Diagnostic and Therapeutic Tools

  • Markedly severe Spinal Muscular Atrophy is at times obvious prior to birth through decreased fetal movement.
  • In young babies, SMA is typified by observable oddly low muscle tone
  • Electromyogram shows muscle degeneration (wasting or denervation)
  • SMA is confirmed via genetic testing for defective SMN1s (Dubowitz, 2009). the commonest SMA genetic test is MLPA. The testing can be:
    • preimplantation testing
    • prenatal testing
    • carrier testing
    • routine screening

Anticipated Outcomes and Prognosis

  • By and large, SMA patients worsen over time although prognosis is dependent on the specific SMA and individual’s variability.
  • Over 50% of children with Spinal Muscular Atrophy die before their fourth birthday owing to persistent respiratory problems.
  • Intermediate SMA’s course progresses slowly and is somewhat stable.
  • Persons with SMA have reduced life expectancies.
  • Physiotherapy delays SMA’s progress.

Current Research Areas

Currently, SMA research is focused on:

  • SMN1 Replacement

There are ongoing SMA research efforts geared towards the restoration of SMN1 functioning via the insertion of SMN1 transgenes.

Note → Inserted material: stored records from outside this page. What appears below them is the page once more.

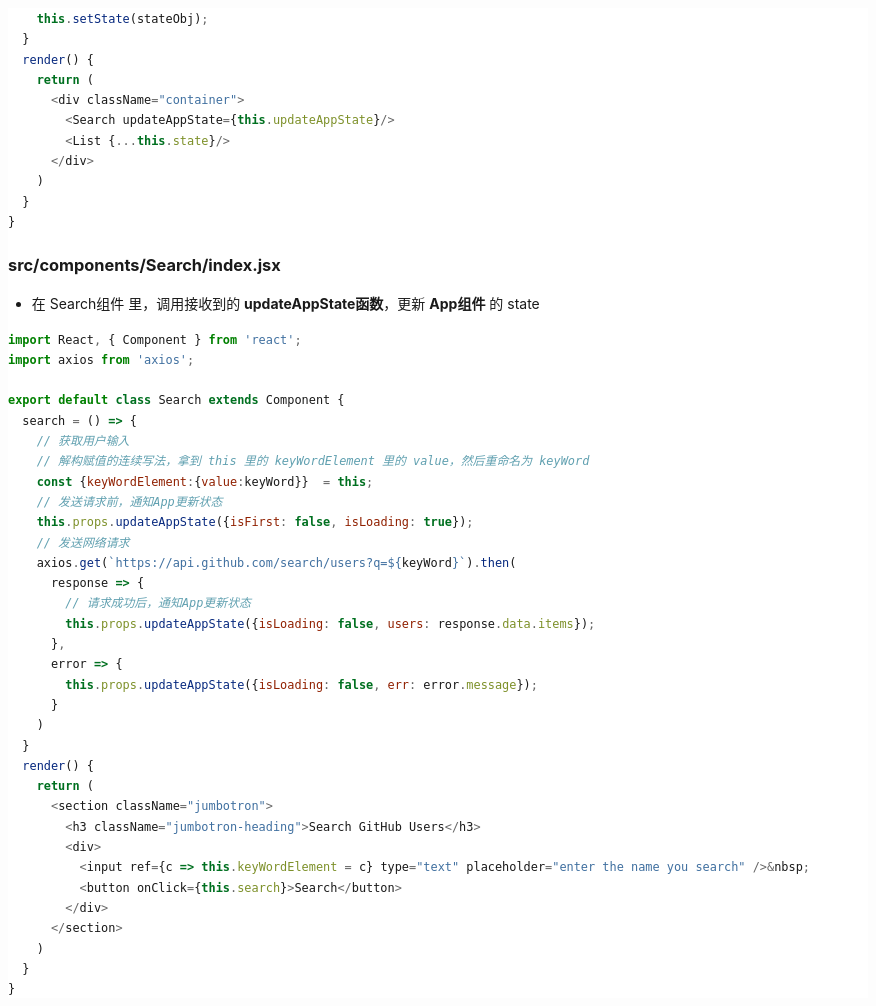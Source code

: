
 ```js
    this.setState(stateObj);
  }
  render() {
    return (
      <div className="container">
        <Search updateAppState={this.updateAppState}/>
        <List {...this.state}/>
      </div>
    )
  }
}
```

### src/components/Search/index.jsx

- 在 Search组件 里，调用接收到的 **updateAppState函数**，更新 **App组件** 的 state

```js
import React, { Component } from 'react';
import axios from 'axios';

export default class Search extends Component {
  search = () => {
    // 获取用户输入
    // 解构赋值的连续写法，拿到 this 里的 keyWordElement 里的 value，然后重命名为 keyWord
    const {keyWordElement:{value:keyWord}}  = this;
    // 发送请求前，通知App更新状态
    this.props.updateAppState({isFirst: false, isLoading: true});
    // 发送网络请求
    axios.get(`https://api.github.com/search/users?q=${keyWord}`).then(
      response => {
        // 请求成功后，通知App更新状态
        this.props.updateAppState({isLoading: false, users: response.data.items});
      },
      error => {
        this.props.updateAppState({isLoading: false, err: error.message});
      }
    )
  }
  render() {
    return (
      <section className="jumbotron">
        <h3 className="jumbotron-heading">Search GitHub Users</h3>
        <div>
          <input ref={c => this.keyWordElement = c} type="text" placeholder="enter the name you search" />&nbsp;
          <button onClick={this.search}>Search</button>
        </div>
      </section>
    )
  }
}
```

  • SMN2 Alternative Splicing Modulation

There is ongoing SMA research efforts geared towards enabling the modification of SMN2 genes’ alternative splitting to compel to code more of the SMN proteins coded by normal SMN1 genes (Evans, Cherry & Androphy, 2011).

Possible Future Research Areas

In future, there is a likelihood of SMA research relating to:

  • The development of neuro-protective medicines to ensure that SMNs survive at decreased SMN protein levels
  • The restoration of wasted muscles
  • Development of stem-cell therapy for treating SMA (Mercuri & Bertini, 2012).

Conclusion

SMA diminishes the capacity of those it affects to breathe, eat, and walk. The typical signs along with symptoms related with Spinal Muscular Atrophy include general muscle weakness, limpness, and poor muscle tone plus Areflexia. SMA, a genetic disorder, comes about when the SMN1 (Survival Motor Neuron Gene 1) mutates. Presently, there is no drug-based, or pharmacological, treatment for SMA patients. The patients should get adequate palliative care. Electromyogram shows muscle degeneration and SMA is confirmed via genetic testing. In future, there is a likelihood of SMA research relating to the development of neuro-protective medicines.